The $1.8 trillion private-credit industry has boomed in recent years, with firms and banks investing in deals, and Bank of America is one of the last big US banks to make a formal commitment to private credit.
Bank of America Corp. is committing $25 billion to private-credit deals, joining its Wall Street rivals in putting its own balance sheet behind lending in the fast-growing market, according to people with knowledge of the matter.
The company will invest its own capital in private-credit opportunities, an extension of the firm's existing direct-lending efforts, said the people, who asked not to be identified discussing private information. The bank plans to originate the deals from its capital-markets division, which is part of its investment-banking business, the people said.
Bank of America named new leaders for the private-credit initiative. The firm tapped Anand Melvani as head of private credit within the firm's global capital-markets division, according to a memo seen by Bloomberg. Melvani, who's spent three decades at the firm, will also keep his role as head of Americas leveraged finance, reporting to Chris Munro, head of global leveraged finance.
Scott Wiate will become head of private credit, structuring and underwriting, reporting to Bruce Thompson, who is vice chair and head of enterprise credit, according to a separate memo.

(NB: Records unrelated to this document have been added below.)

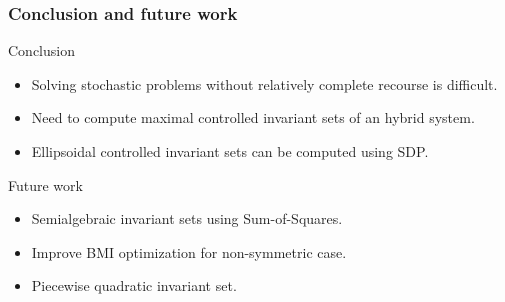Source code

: \documentclass{beamer}
\begin{document}
\begin{frame}
  \frametitle{Conclusion and future work}
  \begin{block}{Conclusion}
    \begin{itemize}
      \item Solving stochastic problems without relatively complete recourse is \alert{difficult}.
      \item Need to compute maximal \alert{controlled invariant} sets of an \alert{hybrid} system.
      \item \alert{Ellipsoidal} controlled invariant sets can be computed using \alert{SDP}.
    \end{itemize}
  \end{block}
  \begin{block}{Future work}
    \begin{itemize}
      \item \alert{Semialgebraic} invariant sets using \alert{Sum-of-Squares}.
      \item Improve \alert{BMI} optimization for \alert{non-symmetric} case.
      \item \alert{Piecewise} quadratic invariant set.
    \end{itemize}
  \end{block}
\end{frame}
\end{document}
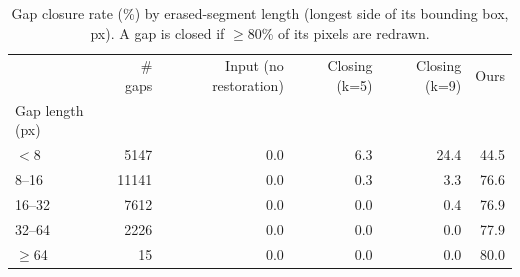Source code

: \begin{table}
\caption{Gap closure rate (\%) by erased-segment length (longest side of its bounding box, px). A gap is closed if $\geq$80\% of its pixels are redrawn.}
\label{tab:gap_length}
\begin{tabular}{lrrrrr}
\toprule
 & \# gaps & Input (no restoration) & Closing (k=5) & Closing (k=9) & Ours \\
Gap length (px) &  &  &  &  &  \\
\midrule
$<$8 & 5147 & 0.0 & 6.3 & 24.4 & 44.5 \\
8--16 & 11141 & 0.0 & 0.3 & 3.3 & 76.6 \\
16--32 & 7612 & 0.0 & 0.0 & 0.4 & 76.9 \\
32--64 & 2226 & 0.0 & 0.0 & 0.0 & 77.9 \\
$\geq$64 & 15 & 0.0 & 0.0 & 0.0 & 80.0 \\
\bottomrule
\end{tabular}
\end{table}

Wiate was most recently head of enterprise credit risk for global leveraged finance, global credit, and municipal banking and markets.

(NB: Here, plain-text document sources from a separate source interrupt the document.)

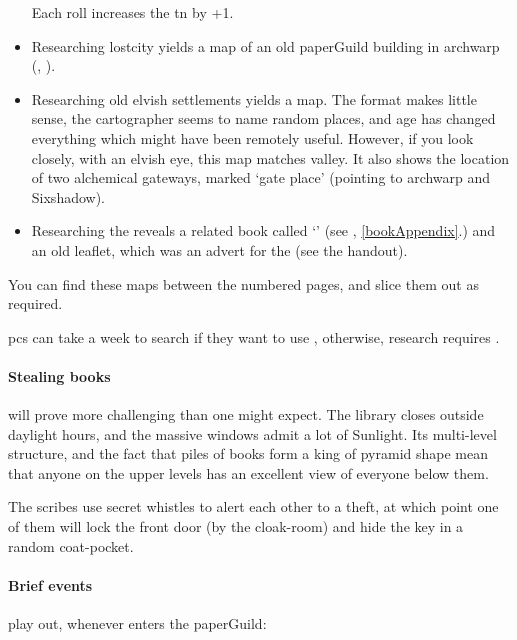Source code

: \begin{multicols}{2}
\begin{itemize}
  Each roll increases the \gls{tn} by +1.
  \item
  Researching \gls{lostcity} yields a map of an old \gls{paperGuild} building in \gls{archwarp} (, \tn[18]).
  \item
  Researching old elvish settlements yields a map.
  The format makes little sense, the cartographer seems to name random places, and age has changed everything which might have been remotely useful.
  However, if you look closely, with an elvish eye, this map matches \gls{valley}.
  It also shows the location of two alchemical gateways, marked `gate place' (pointing to \gls{archwarp} and Sixshadow).
  \item
  Researching the  reveals a related book called `' (see , \autoref{bookAppendix}.) and an old leaflet, which was an advert for the  (see the handout).
\end{itemize}

You can find these maps between the numbered pages, and slice them out as required.

\Glspl{pc} can take a week to search if they want to use , otherwise, research requires .

\paragraph{Stealing books}
will prove more challenging than one might expect.
The library closes outside daylight hours, and the massive windows admit a lot of Sunlight.
Its multi-level structure, and the fact that piles of books form a king of pyramid shape mean that anyone on the upper levels has an excellent view of everyone below them.

The \glspl{scribe} use secret whistles to alert each other to a theft, at which point one of them will lock the front door (by the cloak-room) and hide the key in a random coat-pocket.

\paragraph{Brief events}
play out, whenever  enters the \gls{paperGuild}:


\end{multicols}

A Bank of America representative confirmed the contents of the memos.
The $1.8 trillion private-credit industry has boomed in recent years. Firms such as Ares Management Corp. and Apollo Global Management Inc. have poured money into deals in the market. Other investors, such as banks, have also been keen to make more wagers.
Bank of America is one of the last big US banks to make a formal commitment to private credit. Last year, JPMorgan Chase & Co. set aside an additional $50 billion of the firm's balance sheet. Goldman Sachs Group Inc. has deepened its ties to the market through its asset-management arm.
Some lenders, including Wells Fargo & Co. and Citigroup Inc., have formed partnerships with asset managers in order to get deeper into the market.
"This commitment further strengthens our ability to meet the evolving needs of our corporate and private equity clients and to drive strong returns for our shareholders," Lisa Clyde, co-head of global capital markets, and Sarang Gadkari, co-head of global capital markets and co-head of global capital solutions, wrote in one of the memos Thursday.
As the pendulum continues to swing from the syndicated-loan market to private credit and back again, the two worlds have vacillated between friend and foe. That's made for a complex -- and at times fractious -- relationship between banks and alternative-asset managers, with bank executives at time questioning the fast-paced growth of private credit.
The industry has attracted scrutiny in recent months over valuations and the quality of lending. On Thursday, Blue Owl Capital Inc. shares dropped after the company said it would restrict withdrawals from one of its private credit funds. Last month, a BlackRock Inc. private debt fund disclosed writedowns across a series of troubled investments.